A commonly raised question brought up when analyzing the methodology behind the "The Turing Test", is can a computer's "thinking" exist with both syntax and semantics? And are both these required to "think"? John Searle's "Chinese Room Experiment" sets out to prove that although a merely syntactic computer may be able to pass "The Turing Test" it's understanding of the issues being posed to it are non-existent. In this essay I shall argue how Searle quite effectively illustrates his argument, as well as raising the objections to his argument. I shall conclude that Searle's objection to Artificial Intelligence rests on nothing more than chauvinism and that a computer or robot could possess understanding and intelligence in the future.
In recent years, as complex computer technology has become more advanced, many believe that the gap between a human's ability to "think" and a computer's is beginning to close. The concepts presented in the prolific "Turing Test" are often cited by those who support this belief as reason to endorse the fact that computers will one day have a mind similar to a human's.

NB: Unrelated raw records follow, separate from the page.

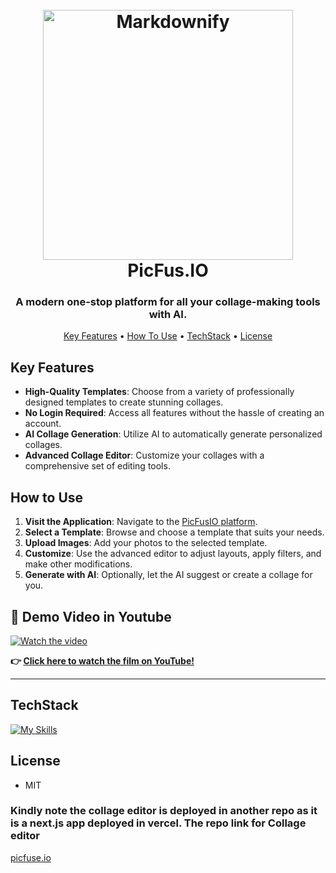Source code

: 
<h1 align="center">
  <br>
  <a href="http://www.amitmerchant.com/electron-markdownify"><img src="https://github.com/user-attachments/assets/dc7a3e55-8609-442e-8de1-7ac7ffb35580" alt="Markdownify" width="400"></a>
  <br>
  PicFus.IO
  <br>
</h1>

<h3 align="center">A modern one-stop platform for all your collage-making tools with AI.</h3>


<p align="center">
  <a href="#key-features">Key Features</a> •
  <a href="#how-to-use">How To Use</a> •
  <a href="#techstack">TechStack</a> •
  <a href="#license">License</a>
</p>


## Key Features

- **High-Quality Templates**: Choose from a variety of professionally designed templates to create stunning collages.
- **No Login Required**: Access all features without the hassle of creating an account.
- **AI Collage Generation**: Utilize AI to automatically generate personalized collages.
- **Advanced Collage Editor**: Customize your collages with a comprehensive set of editing tools.


## How to Use

1. **Visit the Application**: Navigate to the [PicFusIO platform](https://pic-fus-io.vercel.app/).
2. **Select a Template**: Browse and choose a template that suits your needs.
3. **Upload Images**: Add your photos to the selected template.
4. **Customize**: Use the advanced editor to adjust layouts, apply filters, and make other modifications.
5. **Generate with AI**: Optionally, let the AI suggest or create a collage for you.


## **🎥 Demo Video in Youtube**  

[![Watch the video](https://img.youtube.com/vi/Fj2XEcvH5EY/maxresdefault.jpg)](https://youtu.be/Fj2XEcvH5EY)  

**👉 [Click here to watch the film on YouTube!](https://youtu.be/Fj2XEcvH5EY)**  

---

## TechStack 

[![My Skills](https://skillicons.dev/icons?i=js,css,nextjs,nodejs,react,ts)](https://skillicons.dev) 

## License
- MIT


### Kindly note the collage editor is deployed in another repo as it is a next.js app deployed in vercel. The repo link for Collage editor 

[picfuse.io](https://github.com/codebyNJ/college-editor.git)
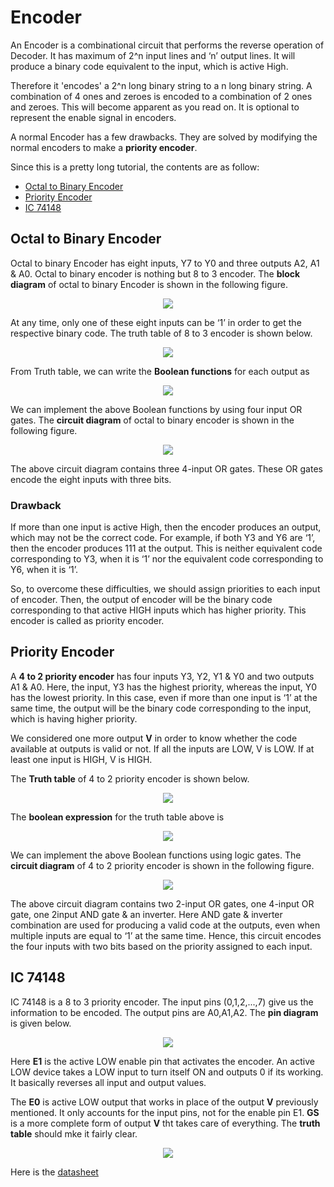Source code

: # Encoder

An Encoder is a combinational circuit that performs the reverse operation of Decoder. It has maximum of 2^n input lines and ‘n’ output lines. It will produce a binary code equivalent to the input, which is active High. 

Therefore it 'encodes' a 2^n long binary string to a n long binary string. A combination of 4 ones and zeroes is encoded to a combination of 2 ones and zeroes. This will become apparent as you read on. It is optional to represent the enable signal in encoders.

A normal Encoder has a few drawbacks. They are solved by modifying the normal encoders to make a __priority encoder__.

Since this is a pretty long tutorial, the contents are as follow:

* [Octal to Binary Encoder](#octal-to-binary-encoder)
* [Priority Encoder](#priority-encoder)
* [IC 74148](#ic-74148)

## Octal to Binary Encoder

Octal to binary Encoder has eight inputs, Y7 to Y0 and three outputs A2, A1 & A0. Octal to binary encoder is nothing but 8 to 3 encoder. The __block diagram__ of octal to binary Encoder is shown in the following figure.

<p align="center">
<img src="https://user-images.githubusercontent.com/58845531/79678248-fb95a080-8216-11ea-921e-bb2f97bf3866.jpg"/>
</p> 
At any time, only one of these eight inputs can be ‘1’ in order to get the respective binary code. The truth table of 8 to 3 encoder is shown below.

<p align="center">
<img src="https://user-images.githubusercontent.com/58845531/79678278-3e577880-8217-11ea-9bae-240590c132f4.png"/>
</p> 

From Truth table, we can write the __Boolean functions__ for each output as

<p align="center">
<img src="https://user-images.githubusercontent.com/58845531/79678295-68a93600-8217-11ea-893b-e9231409d2ca.png"/>
</p> 

We can implement the above Boolean functions by using four input OR gates. The __circuit diagram__ of octal to binary encoder is shown in the following figure.

<p align="center">
<img src="https://user-images.githubusercontent.com/58845531/79678305-8d9da900-8217-11ea-968e-96e1ade264bd.png"/>
</p> 

The above circuit diagram contains three 4-input OR gates. These OR gates encode the eight inputs with three bits.

### Drawback

If more than one input is active High, then the encoder produces an output, which may not be the correct code. For example, if both Y3 and Y6 are ‘1’, then the encoder produces 111 at the output. This is neither equivalent code corresponding to Y3, when it is ‘1’ nor the equivalent code corresponding to Y6, when it is ‘1’.

So, to overcome these difficulties, we should assign priorities to each input of encoder. Then, the output of encoder will be the binary code corresponding to that active HIGH inputs which has higher priority. This encoder is called as priority encoder.

## Priority Encoder

A __4 to 2 priority encoder__ has four inputs Y3, Y2, Y1 & Y0 and two outputs A1 & A0. Here, the input, Y3 has the highest priority, whereas the input, Y0 has the lowest priority. In this case, even if more than one input is ‘1’ at the same time, the output will be the binary code corresponding to the input, which is having higher priority.

We considered one more output __V__ in order to know whether the code available at outputs is valid or not. If all the inputs are LOW, V is LOW. If at least one input is HIGH, V is HIGH.

The __Truth table__ of 4 to 2 priority encoder is shown below. 

<p align="center">
<img src="https://user-images.githubusercontent.com/58845531/79679088-7adba200-8220-11ea-9cf4-b1b783d0b7a1.png"/>
</p> 

The __boolean expression__ for the truth table above is

<p align="center">
<img src="https://user-images.githubusercontent.com/58845531/79679125-c2622e00-8220-11ea-8284-97250ca35ddf.png"/>
</p> 

We can implement the above Boolean functions using logic gates. The __circuit diagram__ of 4 to 2 priority encoder is shown in the following figure.

<p align="center">
<img src="https://user-images.githubusercontent.com/58845531/79679162-035a4280-8221-11ea-987f-d0e86021d2e5.jpg"/>
</p> 

The above circuit diagram contains two 2-input OR gates, one 4-input OR gate, one 2input AND gate & an inverter. Here AND gate & inverter combination are used for producing a valid code at the outputs, even when multiple inputs are equal to ‘1’ at the same time. Hence, this circuit encodes the four inputs with two bits based on the priority assigned to each input.

## IC 74148

IC 74148 is a 8 to 3 priority encoder. The input pins (0,1,2,...,7) give us the information to be encoded. The output pins are A0,A1,A2. The __pin diagram__ is given below.

<p align="center">
<img src="https://user-images.githubusercontent.com/58845531/79679343-e6bf0a00-8222-11ea-8f32-736e8a1f4861.png"/>
</p> 

Here __E1__ is the active LOW enable pin that activates the encoder. An active LOW device takes a LOW input to turn itself ON and outputs 0 if its working. It basically reverses all input and output values.

The __E0__ is active LOW output that works in place of the output __V__ previously mentioned. It only accounts for the input pins, not for the enable pin E1. __GS__ is a more complete form of output __V__ tht takes care of everything. The __truth table__ should mke it fairly clear.  

<p align="center">
<img src="https://user-images.githubusercontent.com/58845531/79679506-2f2af780-8224-11ea-9dca-21f386559bf9.png"/>
</p> 

Here is the [datasheet](http://www.ti.com/lit/ds/symlink/sn74ls148.pdf)
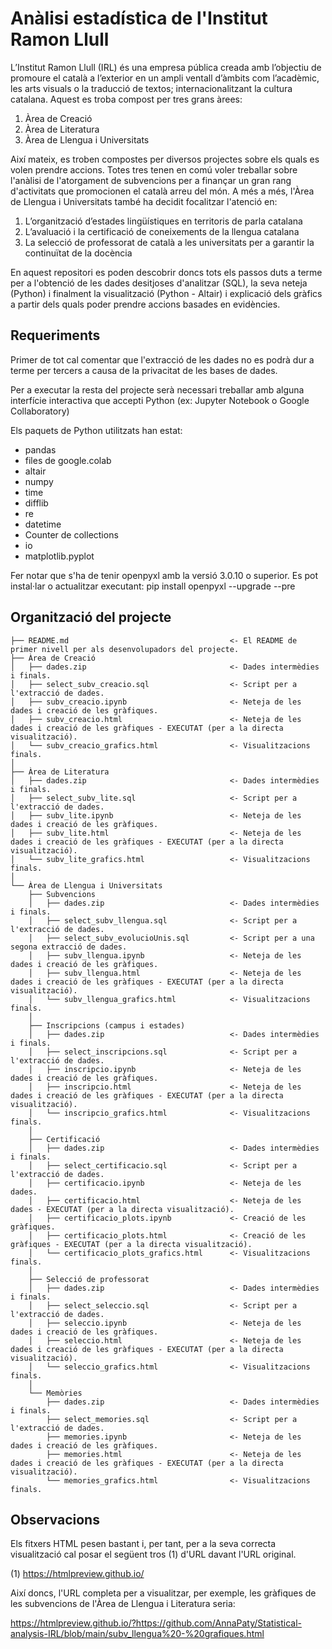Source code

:# Anàlisi estadística de l'Institut Ramon Llull

L’Institut Ramon Llull (IRL) és una empresa pública creada amb l’objectiu de promoure el català a l’exterior en un ampli ventall d’àmbits com l’acadèmic, les arts visuals o la traducció de textos; internacionalitzant la cultura catalana. Aquest es troba compost per tres grans àrees: 

1.	Àrea de Creació
2.	Àrea de Literatura
3.	Àrea de Llengua i Universitats

Així mateix, es troben compostes per diversos projectes sobre els quals es volen prendre accions. Totes tres tenen en comú voler treballar sobre l'anàlisi de l'atorgament de subvencions per a finançar un gran rang d'activitats que promocionen el català arreu del món. A més a més, l'Àrea de Llengua i Universitats també ha decidit focalitzar l'atenció en:

1.	L’organització d’estades lingüístiques en territoris de parla catalana
2.	L’avaluació i la certificació de coneixements de la llengua catalana
3.	La selecció de professorat de català a les universitats per a garantir la continuïtat de la docència

En aquest repositori es poden descobrir doncs tots els passos duts a terme per a l'obtenció de les dades desitjoses d'analitzar (SQL), la seva neteja (Python) i finalment la visualització (Python - Altair) i explicació dels gràfics a partir dels quals poder prendre accions basades en evidències.


Requeriments
------------

Primer de tot cal comentar que l'extracció de les dades no es podrà dur a terme per tercers a causa de la privacitat de les bases de dades.

Per a executar la resta del projecte serà necessari treballar amb alguna interfície interactiva que accepti Python (ex: Jupyter Notebook o Google Collaboratory)

Els paquets de Python utilitzats han estat:

* pandas
* files de google.colab
* altair
* numpy
* time
* difflib
* re
* datetime
* Counter de collections
* io
* matplotlib.pyplot

Fer notar que s'ha de tenir openpyxl amb la versió 3.0.10 o superior. Es pot instal·lar o actualitzar executant: pip install openpyxl --upgrade --pre


Organització del projecte
------------

    ├── README.md                                    <- El README de primer nivell per als desenvolupadors del projecte.
    ├── Àrea de Creació
    │   ├── dades.zip                                <- Dades intermèdies i finals.
    │   ├── select_subv_creacio.sql                  <- Script per a l'extracció de dades.
    │   ├── subv_creacio.ipynb                       <- Neteja de les dades i creació de les gràfiques.
    │   ├── subv_creacio.html                        <- Neteja de les dades i creació de les gràfiques - EXECUTAT (per a la directa visualització).
    │   └── subv_creacio_grafics.html                <- Visualitzacions finals.
    │ 
    ├── Àrea de Literatura           
    │   ├── dades.zip                                <- Dades intermèdies i finals.
    │   ├── select_subv_lite.sql                     <- Script per a l'extracció de dades.
    │   ├── subv_lite.ipynb                          <- Neteja de les dades i creació de les gràfiques.
    │   ├── subv_lite.html                           <- Neteja de les dades i creació de les gràfiques - EXECUTAT (per a la directa visualització).
    │   └── subv_lite_grafics.html                   <- Visualitzacions finals.
    │ 
    └── Àrea de Llengua i Universitats                
        ├── Subvencions
        │   ├── dades.zip                            <- Dades intermèdies i finals.
        │   ├── select_subv_llengua.sql              <- Script per a l'extracció de dades.
        │   ├── select_subv_evolucioUnis.sql         <- Script per a una segona extracció de dades.
        │   ├── subv_llengua.ipynb                   <- Neteja de les dades i creació de les gràfiques.
        │   ├── subv_llengua.html                    <- Neteja de les dades i creació de les gràfiques - EXECUTAT (per a la directa visualització).
        │   └── subv_llengua_grafics.html            <- Visualitzacions finals.
        │ 
        ├── Inscripcions (campus i estades)
        │   ├── dades.zip                            <- Dades intermèdies i finals.
        │   ├── select_inscripcions.sql              <- Script per a l'extracció de dades.
        │   ├── inscripcio.ipynb                     <- Neteja de les dades i creació de les gràfiques.
        │   ├── inscripcio.html                      <- Neteja de les dades i creació de les gràfiques - EXECUTAT (per a la directa visualització).
        │   └── inscripcio_grafics.html              <- Visualitzacions finals.
        │ 
        ├── Certificació
        │   ├── dades.zip                            <- Dades intermèdies i finals.
        │   ├── select_certificacio.sql              <- Script per a l'extracció de dades.
        │   ├── certificacio.ipynb                   <- Neteja de les dades.
        │   ├── certificacio.html                    <- Neteja de les dades - EXECUTAT (per a la directa visualització).
        │   ├── certificacio_plots.ipynb             <- Creació de les gràfiques.
        │   ├── certificacio_plots.html              <- Creació de les gràfiques - EXECUTAT (per a la directa visualització).
        │   └── certificacio_plots_grafics.html      <- Visualitzacions finals.
        │ 
        ├── Selecció de professorat
        │   ├── dades.zip                            <- Dades intermèdies i finals.
        │   ├── select_seleccio.sql                  <- Script per a l'extracció de dades.
        │   ├── seleccio.ipynb                       <- Neteja de les dades i creació de les gràfiques.
        │   ├── seleccio.html                        <- Neteja de les dades i creació de les gràfiques - EXECUTAT (per a la directa visualització).
        │   └── seleccio_grafics.html                <- Visualitzacions finals.
        │ 
        └── Memòries
            ├── dades.zip                            <- Dades intermèdies i finals.
            ├── select_memories.sql                  <- Script per a l'extracció de dades.
            ├── memories.ipynb                       <- Neteja de les dades i creació de les gràfiques.
            ├── memories.html                        <- Neteja de les dades i creació de les gràfiques - EXECUTAT (per a la directa visualització).
            └── memories_grafics.html                <- Visualitzacions finals.
          
          
Observacions
------------

Els fitxers HTML pesen bastant i, per tant, per a la seva correcta visualització cal posar el següent tros (1) d'URL davant l'URL original.

(1) https://htmlpreview.github.io/

Així doncs, l'URL completa per a visualitzar, per exemple, les gràfiques de les subvencions de l'Àrea de Llengua i Literatura seria:

https://htmlpreview.github.io/?https://github.com/AnnaPaty/Statistical-analysis-IRL/blob/main/subv_llengua%20-%20grafiques.html
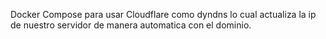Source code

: Docker Compose para usar Cloudflare como dyndns lo cual actualiza la ip de nuestro servidor de manera automatica con el dominio.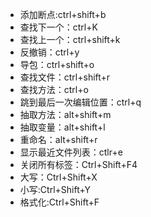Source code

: * 添加断点:ctrl+shift+b
* 查找下一个：ctrl+K
* 查找上一个：ctrl+shift+k
* 反撤销：ctrl+y
* 导包：ctrl+shift+o
* 查找文件：ctrl+shift+r
* 查找方法：ctrl+o
* 跳到最后一次编辑位置：ctrl+q
* 抽取方法：alt+shift+m
* 抽取变量：alt+shift+l
* 重命名：alt+shift+r
* 显示最近文件列表：ctlr+e
* 关闭所有标签：Ctrl+Shift+F4
* 大写：Ctrl+Shift+X
* 小写:Ctrl+Shift+Y
* 格式化:Ctrl+Shift+F 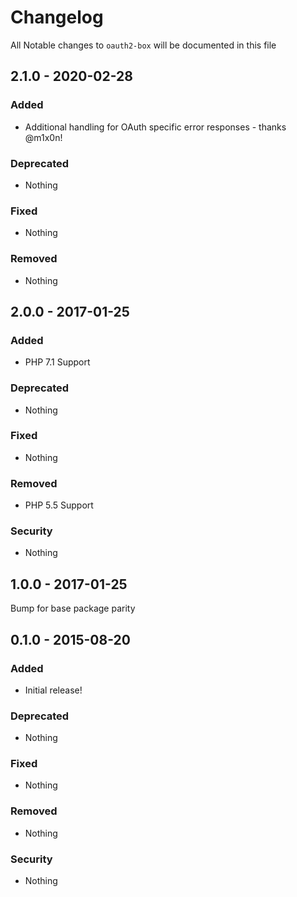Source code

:# Changelog
All Notable changes to `oauth2-box` will be documented in this file

## 2.1.0 - 2020-02-28

### Added
- Additional handling for OAuth specific error responses - thanks @m1x0n!

### Deprecated
- Nothing

### Fixed
- Nothing

### Removed
- Nothing

## 2.0.0 - 2017-01-25

### Added
- PHP 7.1 Support

### Deprecated
- Nothing

### Fixed
- Nothing

### Removed
- PHP 5.5 Support

### Security
- Nothing

## 1.0.0 - 2017-01-25

Bump for base package parity

## 0.1.0 - 2015-08-20

### Added
- Initial release!

### Deprecated
- Nothing

### Fixed
- Nothing

### Removed
- Nothing

### Security
- Nothing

In this widely used test designed by Alan Turing to determine whether or not computers can "Think", a human interrogator plays "The Imitation Game" by trying to distinguish a human's replies to questions from a computer's within a specified amount of time. Turing argued that if the interrogator is unable to distinguish the computer from the human, then the computer has achieved the ability to "think".
One of Searle's key arguments refuting the "Turing Test" theory is his claim that "Brains cause minds" . Thinking can not exist without an organic brain which purpose is to ensure the body's proper functioning and survival. All animals which are born with brains are capable of "understanding" in order to...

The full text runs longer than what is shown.